57. There is no room for any doubt, that the principle of equal pay for equal work‟ has emerged from an interpretation of different provisions of the Constitution. The principle has been expounded through a large number of judgments rendered by this Court, and constitutes law declared by this Court. The same is binding on all the courts in India, under Article 141 of the Constitution of India. The parameters of the principle, have been summarized by us in paragraph 42 hereinabove. The principle of ‘equal pay for equal work’ has also been extended to temporary employees (differently described as work-charge, daily- wage, casual, ad-hoc, contractual, and the like). The legal position, relating to temporary employees, has been summarized by us, in paragraph 44 hereinabove.
The above legal position which has been repeatedly declared, is being reiterated by us, yet again.

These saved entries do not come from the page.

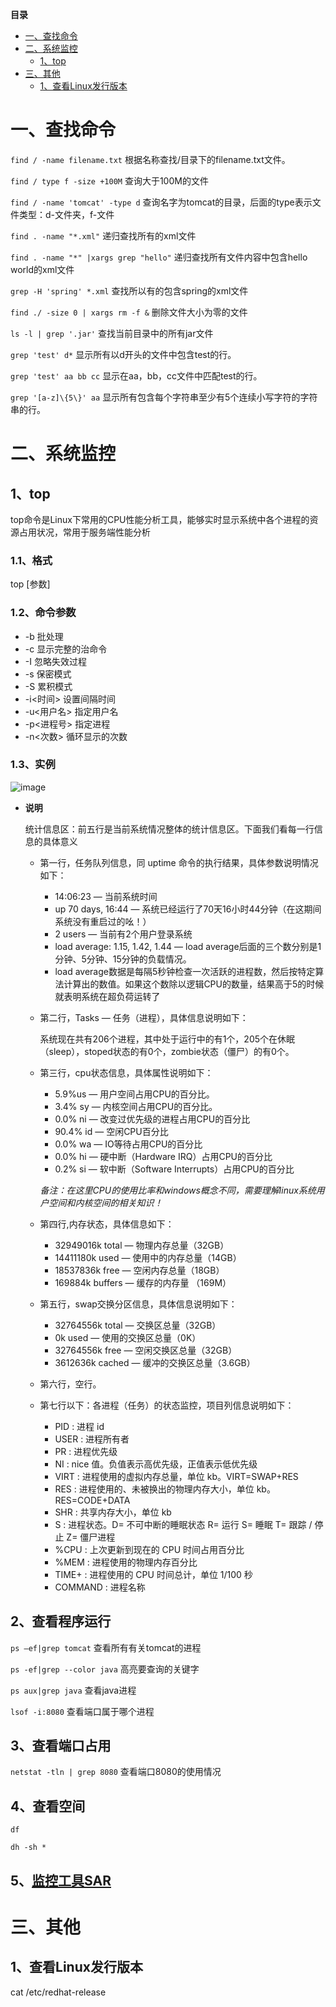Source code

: <!-- START doctoc generated TOC please keep comment here to allow auto update -->
<!-- DON'T EDIT THIS SECTION, INSTEAD RE-RUN doctoc TO UPDATE -->
**目录**

- [一、查找命令](#%E4%B8%80%E6%9F%A5%E6%89%BE%E5%91%BD%E4%BB%A4)
- [二、系统监控](#%E4%BA%8C%E7%B3%BB%E7%BB%9F%E7%9B%91%E6%8E%A7)
  - [1、top](#1top)
- [三、其他](#%E4%B8%89%E5%85%B6%E4%BB%96)
  - [1、查看Linux发行版本](#1%E6%9F%A5%E7%9C%8Blinux%E5%8F%91%E8%A1%8C%E7%89%88%E6%9C%AC)

<!-- END doctoc generated TOC please keep comment here to allow auto update -->



# 一、查找命令

```find / -name filename.txt``` 根据名称查找/目录下的filename.txt文件。

```find / type f -size +100M``` 查询大于100M的文件

```find / -name 'tomcat' -type d``` 查询名字为tomcat的目录，后面的type表示文件类型：d-文件夹，f-文件

```find . -name "*.xml"``` 递归查找所有的xml文件

```find . -name "*" |xargs grep "hello"``` 递归查找所有文件内容中包含hello world的xml文件

```grep -H 'spring' *.xml``` 查找所以有的包含spring的xml文件

```find ./ -size 0 | xargs rm -f &``` 删除文件大小为零的文件

```ls -l | grep '.jar'``` 查找当前目录中的所有jar文件

```grep 'test' d*``` 显示所有以d开头的文件中包含test的行。

```grep 'test' aa bb cc``` 显示在aa，bb，cc文件中匹配test的行。

```grep '[a-z]\{5\}' aa``` 显示所有包含每个字符串至少有5个连续小写字符的字符串的行。

# 二、系统监控

## 1、top

top命令是Linux下常用的CPU性能分析工具，能够实时显示系统中各个进程的资源占用状况，常用于服务端性能分析

### 1.1、格式

top [参数]

### 1.2、命令参数
- -b 批处理
- -c 显示完整的治命令
- -I 忽略失效过程
- -s 保密模式
- -S 累积模式
- -i<时间> 设置间隔时间
- -u<用户名> 指定用户名
- -p<进程号> 指定进程
- -n<次数> 循环显示的次数

### 1.3、实例

![image](../../Java/问题排查/image/top.jpg)

- **说明**

    统计信息区：前五行是当前系统情况整体的统计信息区。下面我们看每一行信息的具体意义

    - 第一行，任务队列信息，同 uptime 命令的执行结果，具体参数说明情况如下：

        - 14:06:23 — 当前系统时间
        - up 70 days, 16:44 — 系统已经运行了70天16小时44分钟（在这期间系统没有重启过的吆！）
        - 2 users — 当前有2个用户登录系统
        - load average: 1.15, 1.42, 1.44 — load average后面的三个数分别是1分钟、5分钟、15分钟的负载情况。
        - load average数据是每隔5秒钟检查一次活跃的进程数，然后按特定算法计算出的数值。如果这个数除以逻辑CPU的数量，结果高于5的时候就表明系统在超负荷运转了

    - 第二行，Tasks — 任务（进程），具体信息说明如下：

        系统现在共有206个进程，其中处于运行中的有1个，205个在休眠（sleep），stoped状态的有0个，zombie状态（僵尸）的有0个。

    - 第三行，cpu状态信息，具体属性说明如下：

        - 5.9%us — 用户空间占用CPU的百分比。
        - 3.4% sy — 内核空间占用CPU的百分比。
        - 0.0% ni — 改变过优先级的进程占用CPU的百分比
        - 90.4% id — 空闲CPU百分比
        - 0.0% wa — IO等待占用CPU的百分比
        - 0.0% hi — 硬中断（Hardware IRQ）占用CPU的百分比
        - 0.2% si — 软中断（Software Interrupts）占用CPU的百分比

        *备注：在这里CPU的使用比率和windows概念不同，需要理解linux系统用户空间和内核空间的相关知识！*

    - 第四行,内存状态，具体信息如下：

        - 32949016k total — 物理内存总量（32GB）
        - 14411180k used — 使用中的内存总量（14GB）
        - 18537836k free — 空闲内存总量（18GB）
        - 169884k buffers — 缓存的内存量 （169M）   

    - 第五行，swap交换分区信息，具体信息说明如下：

        - 32764556k total — 交换区总量（32GB）
        - 0k used — 使用的交换区总量（0K）
        - 32764556k free — 空闲交换区总量（32GB）
        - 3612636k cached — 缓冲的交换区总量（3.6GB）

    - 第六行，空行。
    
    - 第七行以下：各进程（任务）的状态监控，项目列信息说明如下：
        - PID : 进程 id
        - USER : 进程所有者
        - PR : 进程优先级
        - NI : nice 值。负值表示高优先级，正值表示低优先级
        - VIRT : 进程使用的虚拟内存总量，单位 kb。VIRT=SWAP+RES
        - RES : 进程使用的、未被换出的物理内存大小，单位 kb。RES=CODE+DATA
        - SHR : 共享内存大小，单位 kb
        - S : 进程状态。D= 不可中断的睡眠状态 R= 运行 S= 睡眠 T= 跟踪 / 停止 Z= 僵尸进程
        - %CPU : 上次更新到现在的 CPU 时间占用百分比
        - %MEM : 进程使用的物理内存百分比
        - TIME+ : 进程使用的 CPU 时间总计，单位 1/100 秒
        - COMMAND : 进程名称

## 2、查看程序运行

```ps –ef|grep tomcat``` 查看所有有关tomcat的进程

```ps -ef|grep --color java``` 高亮要查询的关键字

```ps aux|grep java``` 查看java进程

```lsof -i:8080``` 查看端口属于哪个进程

## 3、查看端口占用

```netstat -tln | grep 8080``` 查看端口8080的使用情况

## 4、查看空间

```df```

```dh -sh *```
## 5、[监控工具SAR](https://mp.weixin.qq.com/s/CyYhAJMET_8kYSkmJDcqWA)


# 三、其他
## 1、查看Linux发行版本

cat /etc/redhat-release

58. In our considered view, it is fallacious to determine artificial parameters to deny fruits of labour. An employee engaged for the same work, cannot be paid less than another, who performs the same duties and responsibilities. Certainly not, in a welfare state. Such an action besides being demeaning, strikes at the very foundation of human dignity. Any one, who is compelled to work at a lesser wage, does not do so voluntarily. He does so, to provide food and shelter to his family, at the cost of his self respect and dignity, at the cost of his self worth, and at the cost of his integrity. For he knows, that his dependents would suffer immensely, if he does not accept the lesser wage. Any act, of paying less wages, as compared to others similarly situate, constitutes an act of exploitative enslavement, emerging out of a domineering position. Undoubtedly, the action is oppressive, suppressive and coercive, as it compels involuntary subjugation.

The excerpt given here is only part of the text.